Protestant Theological University (abbreviated as PThU; ) is a theological university with locations in two Dutch cities: Amsterdam and Groningen. The Protestant Theological University primarily caters for ministerial education and as such is one of three institutes recognised by the PKN, but it is also possible to study general (Calvinist) theology without wishing to become a minister.

History
The university was founded in 1854 as the Theological School ("Theologische School") by the Christian Reformed Church in the Netherlands, a church resulting from a schism in 1834, to provide for theological education for its ministers. The name was changed to Theological College ("Theologische Hogeschool") in 1939 and finally to Theological University in 1986, after a reform in the Dutch university/polytechnic system.

In 1892, a large part of the Christian Reformed Church in the Netherlands merged with another group split from the mainstream Dutch Reformed Church to form the Reformed Churches in the Netherlands, which founded a new Calvinist university in Amsterdam: the Free University. This university also has a theological faculty, but the college at Kampen remained a separate institution.

In 1944, another schism within the Reformed Church in the Netherlands occurred, called the Liberation ("Vrijmaking"), which resulted in the Reformed Churches in the Netherlands (Liberated).
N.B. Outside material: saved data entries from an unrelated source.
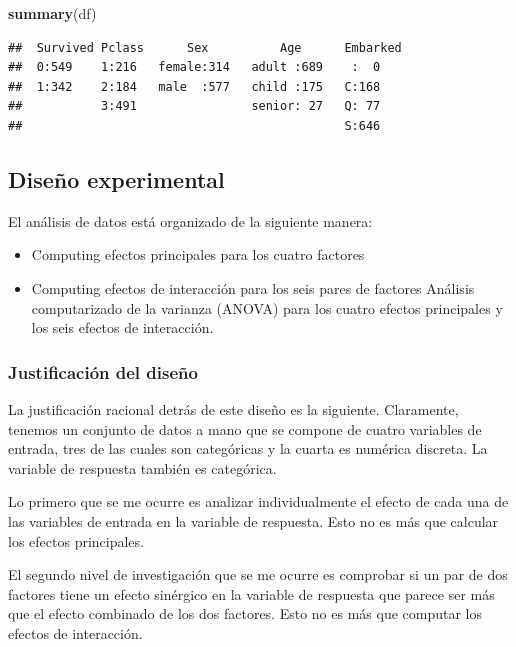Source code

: \documentclass[]{article}
\newenvironment{Shaded}{\begin{snugshade}}{\end{snugshade}}
\newcommand{\KeywordTok}[1]{\textcolor[rgb]{0.13,0.29,0.53}{\textbf{#1}}}
\newcommand{\NormalTok}[1]{#1}
\providecommand{\tightlist}{%
  \setlength{\itemsep}{0pt}\setlength{\parskip}{0pt}}
\begin{document}
\begin{Shaded}
\begin{Highlighting}[]
\KeywordTok{summary}\NormalTok{(df)}
\end{Highlighting}
\end{Shaded}

\begin{verbatim}
##  Survived Pclass      Sex          Age      Embarked
##  0:549    1:216   female:314   adult :689    :  0   
##  1:342    2:184   male  :577   child :175   C:168   
##           3:491                senior: 27   Q: 77   
##                                             S:646
\end{verbatim}

\subsection{Diseño experimental}\label{diseno-experimental}

El análisis de datos está organizado de la siguiente manera:

\begin{itemize}
\tightlist
\item
  Computing efectos principales para los cuatro factores
\item
  Computing efectos de interacción para los seis pares de factores
  Análisis computarizado de la varianza (ANOVA) para los cuatro efectos
  principales y los seis efectos de interacción.
\end{itemize}

\subsubsection{Justificación del diseño}\label{justificacion-del-diseno}

La justificación racional detrás de este diseño es la siguiente.
Claramente, tenemos un conjunto de datos a mano que se compone de cuatro
variables de entrada, tres de las cuales son categóricas y la cuarta es
numérica discreta. La variable de respuesta también es categórica.

Lo primero que se me ocurre es analizar individualmente el efecto de
cada una de las variables de entrada en la variable de respuesta. Esto
no es más que calcular los efectos principales.

El segundo nivel de investigación que se me ocurre es comprobar si un
par de dos factores tiene un efecto sinérgico en la variable de
respuesta que parece ser más que el efecto combinado de los dos
factores. Esto no es más que computar los efectos de interacción.
\end{document}
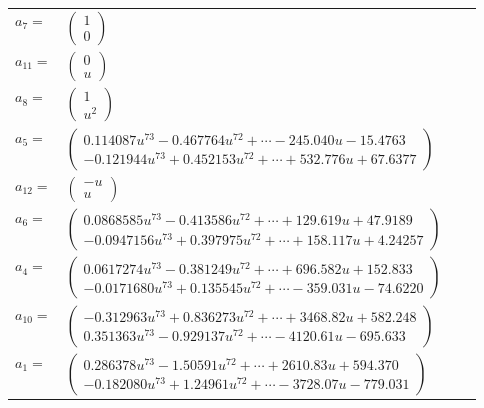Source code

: \documentclass[1p]{elsarticle_modified}
\theoremstyle{definition}
\begin{document}
\begin{tabular}{m{7pt} m{180pt} m{7pt} m{180pt} }
\flushright $a_{7}=$&$\begin{pmatrix}1\\0\end{pmatrix}$ \\
\flushright $a_{11}=$&$\begin{pmatrix}0\\u\end{pmatrix}$ \\
\flushright $a_{8}=$&$\begin{pmatrix}1\\u^2\end{pmatrix}$ \\
\flushright $a_{5}=$&$\begin{pmatrix}0.114087 u^{73}-0.467764 u^{72}+\cdots-245.040 u-15.4763\\-0.121944 u^{73}+0.452153 u^{72}+\cdots+532.776 u+67.6377\end{pmatrix}$ \\
\flushright $a_{12}=$&$\begin{pmatrix}- u\\u\end{pmatrix}$ \\
\flushright $a_{6}=$&$\begin{pmatrix}0.0868585 u^{73}-0.413586 u^{72}+\cdots+129.619 u+47.9189\\-0.0947156 u^{73}+0.397975 u^{72}+\cdots+158.117 u+4.24257\end{pmatrix}$ \\
\flushright $a_{4}=$&$\begin{pmatrix}0.0617274 u^{73}-0.381249 u^{72}+\cdots+696.582 u+152.833\\-0.0171680 u^{73}+0.135545 u^{72}+\cdots-359.031 u-74.6220\end{pmatrix}$ \\
\flushright $a_{10}=$&$\begin{pmatrix}-0.312963 u^{73}+0.836273 u^{72}+\cdots+3468.82 u+582.248\\0.351363 u^{73}-0.929137 u^{72}+\cdots-4120.61 u-695.633\end{pmatrix}$ \\
\flushright $a_{1}=$&$\begin{pmatrix}0.286378 u^{73}-1.50591 u^{72}+\cdots+2610.83 u+594.370\\-0.182080 u^{73}+1.24961 u^{72}+\cdots-3728.07 u-779.031\end{pmatrix}$ \\

\end{tabular}
\end{document}
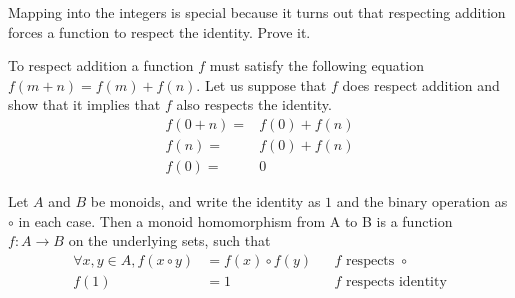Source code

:\begin{ttta}
Mapping into the integers is special because it turns out that respecting
addition forces a function to respect the identity. Prove it.
\end{ttta}
\begin{proofitem}
\item To respect addition a function $f$ must satisfy the following equation $f(m+n) =
f(m)+f(n)$.  Let us suppose that $f$ does respect addition and show that it
implies that $f$ also respects the identity.
\begin{align*}
    f(0+n) =& f(0) + f(n)\\
    f(n) =& f(0) + f(n)\\
    f(0) =& 0
\end{align*}
\end{proofitem}
\begin{definition}
Let $A$ and $B$ be monoids, and write the identity as $1$ and the
binary operation as $\circ$ in each case. Then a monoid homomorphism from A to
B is a function $f:A\rightarrow B$ on the underlying sets, such that
\begin{align*}
    \forall x, y \in A, f(x \circ y) &= f(x) \circ f(y)&&f\text{ respects }\circ\\
    f(1)&=1&&f\text{ respects identity}
\end{align*}
\end{definition}

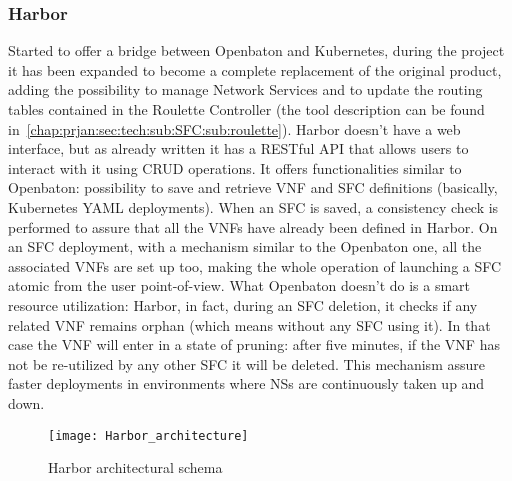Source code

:\subsubsection{Harbor}
\label{chap:archimpl:sec:secondattempt:sub:harbor}
Started to offer a bridge between Openbaton and Kubernetes, during the project 
it has been expanded to become a complete replacement of the original product, 
adding the possibility to manage Network Services and to update the routing 
tables contained in the Roulette Controller (the tool description can be found 
in~\ref{chap:prjan:sec:tech:sub:SFC:sub:roulette}). Harbor doesn't have a web 
interface, but as already written it has a RESTful API that allows users to 
interact with it using CRUD operations. It offers functionalities similar to 
Openbaton: possibility to save and retrieve VNF and SFC definitions (basically, 
Kubernetes YAML deployments). When an SFC is saved, a consistency check is 
performed to assure that all the VNFs have already been defined in Harbor. On 
an SFC deployment, with a mechanism similar to the Openbaton one, all the 
associated VNFs are set up too, making the whole operation of launching a SFC 
atomic from the user point-of-view. What Openbaton doesn't do is a smart 
resource utilization: Harbor, in fact, during an SFC deletion, it checks if any 
related VNF remains orphan (which means without any SFC using it). In that case 
the VNF will enter in a state of pruning: after five minutes, if the VNF has 
not be re-utilized by any other SFC it will be deleted. This mechanism assure 
faster deployments in environments where NSs are continuously taken up and 
down.

\begin{figure}[t]
 \centering
 \texttt{[image: Harbor\_architecture]}
 \caption[Harbor architectural schema]{Harbor architectural schema}
 \label{chap:archimpl:sec:secondattempt:img:harborarchitecture}
\end{figure}



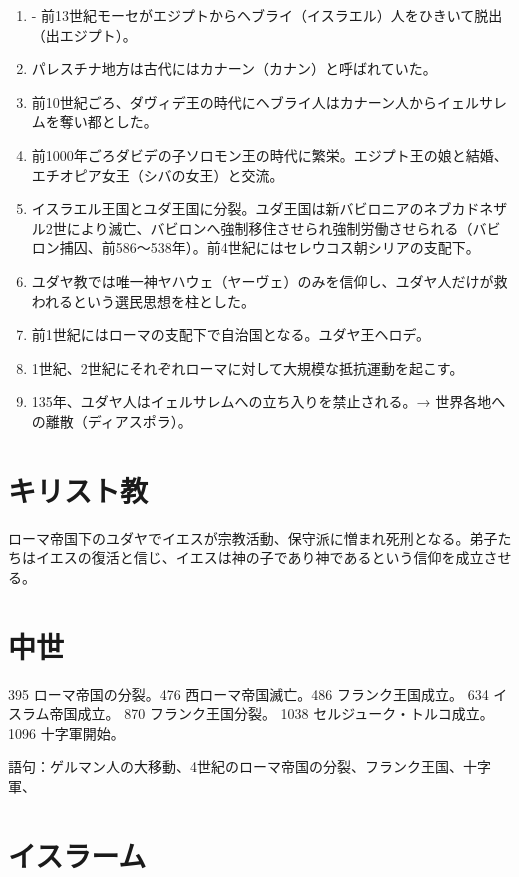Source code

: \documentclass[twocolumn,autodetect-engine,dvipdfmx-if-dvi,ja=standard]{jsarticle} \usepackage{mystyle}
\begin{document}
\begin{enumerate}
\item - 前13世紀モーセがエジプトからヘブライ（イスラエル）人をひきいて脱出（出エジプト）。
\item パレスチナ地方は古代にはカナーン（カナン）と呼ばれていた。
\item 前10世紀ごろ、ダヴィデ王の時代にヘブライ人はカナーン人からイェルサレムを奪い都とした。
\item 前1000年ごろダビデの子ソロモン王の時代に繁栄。エジプト王の娘と結婚、エチオピア女王（シバの女王）と交流。
\item イスラエル王国とユダ王国に分裂。ユダ王国は新バビロニアのネブカドネザル2世により滅亡、バビロンへ強制移住させられ強制労働させられる（バビロン捕囚、前586〜538年）。前4世紀にはセレウコス朝シリアの支配下。
\item ユダヤ教では唯一神ヤハウェ（ヤーヴェ）のみを信仰し、ユダヤ人だけが救われるという選民思想を柱とした。
\item 前1世紀にはローマの支配下で自治国となる。ユダヤ王ヘロデ。
\item 1世紀、2世紀にそれぞれローマに対して大規模な抵抗運動を起こす。
\item 135年、ユダヤ人はイェルサレムへの立ち入りを禁止される。→ 世界各地への離散（ディアスポラ）。

\end{enumerate}
\section{キリスト教}

ローマ帝国下のユダヤでイエスが宗教活動、保守派に憎まれ死刑となる。弟子たちはイエスの復活と信じ、イエスは神の子であり神であるという信仰を成立させる。



\section{中世}

395 ローマ帝国の分裂。476 西ローマ帝国滅亡。486 フランク王国成立。
634 イスラム帝国成立。 870 フランク王国分裂。 1038 セルジューク・トルコ成立。1096 十字軍開始。


語句：ゲルマン人の大移動、4世紀のローマ帝国の分裂、フランク王国、十字軍、

\section{イスラーム}
\end{document}
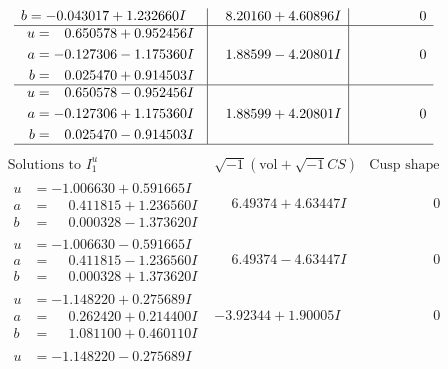 \documentclass[1p]{elsarticle_modified}
\theoremstyle{definition}
\newcommand{\I}{\sqrt{-1}}
\begin{document}
$$\begin{array}{c|c|c}
\begin{aligned}
b &= -0.043017 + 1.232660 I\end{aligned}
 & \phantom{-}8.20160 + 4.60896 I & \phantom{-0.000000 } 0 \\ \hline\begin{aligned}
u &= \phantom{-}0.650578 + 0.952456 I \\
a &= -0.127306 - 1.175360 I \\
b &= \phantom{-}0.025470 + 0.914503 I\end{aligned}
 & \phantom{-}1.88599 - 4.20801 I & \phantom{-0.000000 } 0 \\ \hline\begin{aligned}
u &= \phantom{-}0.650578 - 0.952456 I \\
a &= -0.127306 + 1.175360 I \\
b &= \phantom{-}0.025470 - 0.914503 I\end{aligned}
 & \phantom{-}1.88599 + 4.20801 I & \phantom{-0.000000 } 0\\
 \hline 
 \end{array}$$\newpage$$\begin{array}{c|c|c}  
\text{Solutions to }I^u_{1}& \I (\text{vol} + \sqrt{-1}CS) & \text{Cusp shape}\\
 \hline 
\begin{aligned}
u &= -1.006630 + 0.591665 I \\
a &= \phantom{-}0.411815 + 1.236560 I \\
b &= \phantom{-}0.000328 - 1.373620 I\end{aligned}
 & \phantom{-}6.49374 + 4.63447 I & \phantom{-0.000000 } 0 \\ \hline\begin{aligned}
u &= -1.006630 - 0.591665 I \\
a &= \phantom{-}0.411815 - 1.236560 I \\
b &= \phantom{-}0.000328 + 1.373620 I\end{aligned}
 & \phantom{-}6.49374 - 4.63447 I & \phantom{-0.000000 } 0 \\ \hline\begin{aligned}
u &= -1.148220 + 0.275689 I \\
a &= \phantom{-}0.262420 + 0.214400 I \\
b &= \phantom{-}1.081100 + 0.460110 I\end{aligned}
 & -3.92344 + 1.90005 I & \phantom{-0.000000 } 0 \\ \hline\begin{aligned}
u &= -1.148220 - 0.275689 I \\

\end{aligned}
\end{array}$$
\end{document}
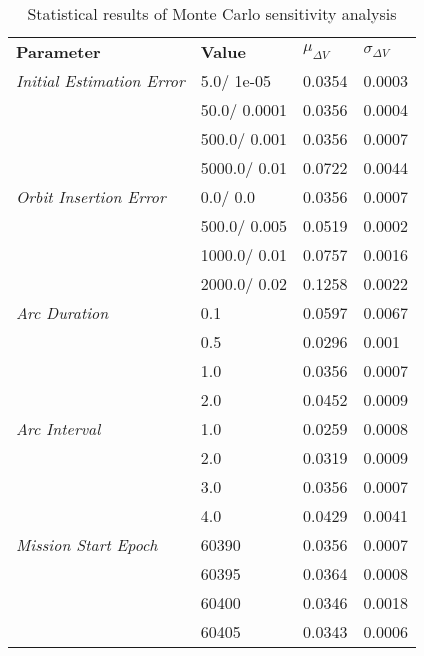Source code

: 
                    \begin{table}[]
                    \centering
                    \begin{tabular}{l l l l}
                    \rowcolor[HTML]{EFEFEF} \textbf{Parameter} & \textbf{Value} & \textbf{$\mu_{\Delta V}$} & \textbf{$\sigma_{\Delta V}$} \\
                    \textit{Initial Estimation Error} & 5.0/
1e-05 & 0.0354 & 0.0003 \\
 & 50.0/
0.0001 & 0.0356 & 0.0004 \\
 & 500.0/
0.001 & 0.0356 & 0.0007 \\
 & 5000.0/
0.01 & 0.0722 & 0.0044 \\
\textit{Orbit Insertion Error} & 0.0/
0.0 & 0.0356 & 0.0007 \\
 & 500.0/
0.005 & 0.0519 & 0.0002 \\
 & 1000.0/
0.01 & 0.0757 & 0.0016 \\
 & 2000.0/
0.02 & 0.1258 & 0.0022 \\
\textit{Arc Duration} & 0.1 & 0.0597 & 0.0067 \\
 & 0.5 & 0.0296 & 0.001 \\
 & 1.0 & 0.0356 & 0.0007 \\
 & 2.0 & 0.0452 & 0.0009 \\
\textit{Arc Interval} & 1.0 & 0.0259 & 0.0008 \\
 & 2.0 & 0.0319 & 0.0009 \\
 & 3.0 & 0.0356 & 0.0007 \\
 & 4.0 & 0.0429 & 0.0041 \\
\textit{Mission Start Epoch} & 60390 & 0.0356 & 0.0007 \\
 & 60395 & 0.0364 & 0.0008 \\
 & 60400 & 0.0346 & 0.0018 \\
 & 60405 & 0.0343 & 0.0006 \\

                    \end{tabular}
                    \caption{Statistical results of Monte Carlo sensitivity analysis}
                    \label{tab:SensitivityAnalysis}
                    \end{table}
                    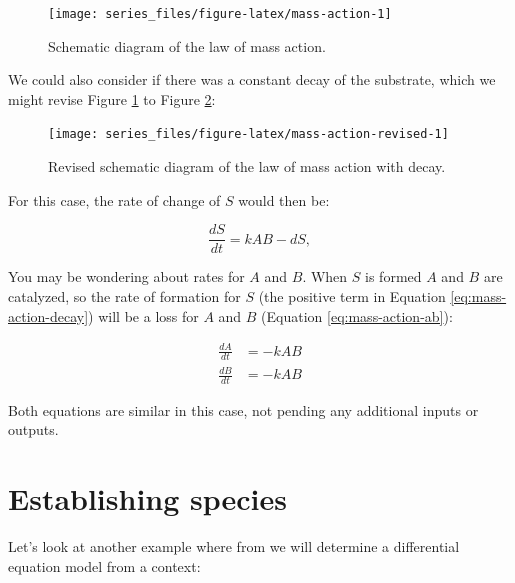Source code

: \documentclass[
]{book}
\theoremstyle{definition}
\theoremstyle{definition}
\theoremstyle{definition}
\theoremstyle{remark}
\begin{document}
\begin{figure}

{\centering \texttt{[image: series\_files/figure-latex/mass-action-1]} 

}

\caption{Schematic diagram of the law of mass action.}\label{fig:mass-action}
\end{figure}

We could also consider if there was a constant decay of the substrate, which we might revise Figure \ref{fig:mass-action} to Figure \ref{fig:mass-action-revised}:

\begin{figure}

{\centering \texttt{[image: series\_files/figure-latex/mass-action-revised-1]} 

}

\caption{Revised schematic diagram of the law of mass action with decay.}\label{fig:mass-action-revised}
\end{figure}

For this case, the rate of change of \(S\) would then be:

\begin{equation}
\frac{dS}{dt}= kAB - dS, \label{eq:mass-action-decay}
\end{equation}

You may be wondering about rates for \(A\) and \(B\). When \(S\) is formed \(A\) and \(B\) are catalyzed, so the rate of formation for \(S\) (the positive term in Equation \eqref{eq:mass-action-decay}) will be a loss for \(A\) and \(B\) (Equation \eqref{eq:mass-action-ab}):

\begin{equation}
\begin{split}
\frac{dA}{dt} &= -kAB \\
\frac{dB}{dt} &= -kAB
\end{split}
\label{eq:mass-action-ab}
\end{equation}

Both equations are similar in this case, not pending any additional inputs or outputs.

\hypertarget{establishing-species}{%
\section{Establishing species}\label{establishing-species}}

Let's look at another example where from we will determine a differential equation model from a context:
\end{document}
This new church also had a need for its own ministerial education institute, and so a new university was founded from parts of the Theological University: Kampen Theological University of the Reformed Church (Liberated).

In 2010, the PThU moved from Kampen to Amsterdam and Groningen.

After the Reformed Church in the Netherlands merged with the Dutch Reformed Church and the Evangelical Lutheran Church in 2004 to form the Protestant Church in the Netherlands (PKN), the Protestant Theological University became part of the PKN. It is run on its behalf by a Board of Curators.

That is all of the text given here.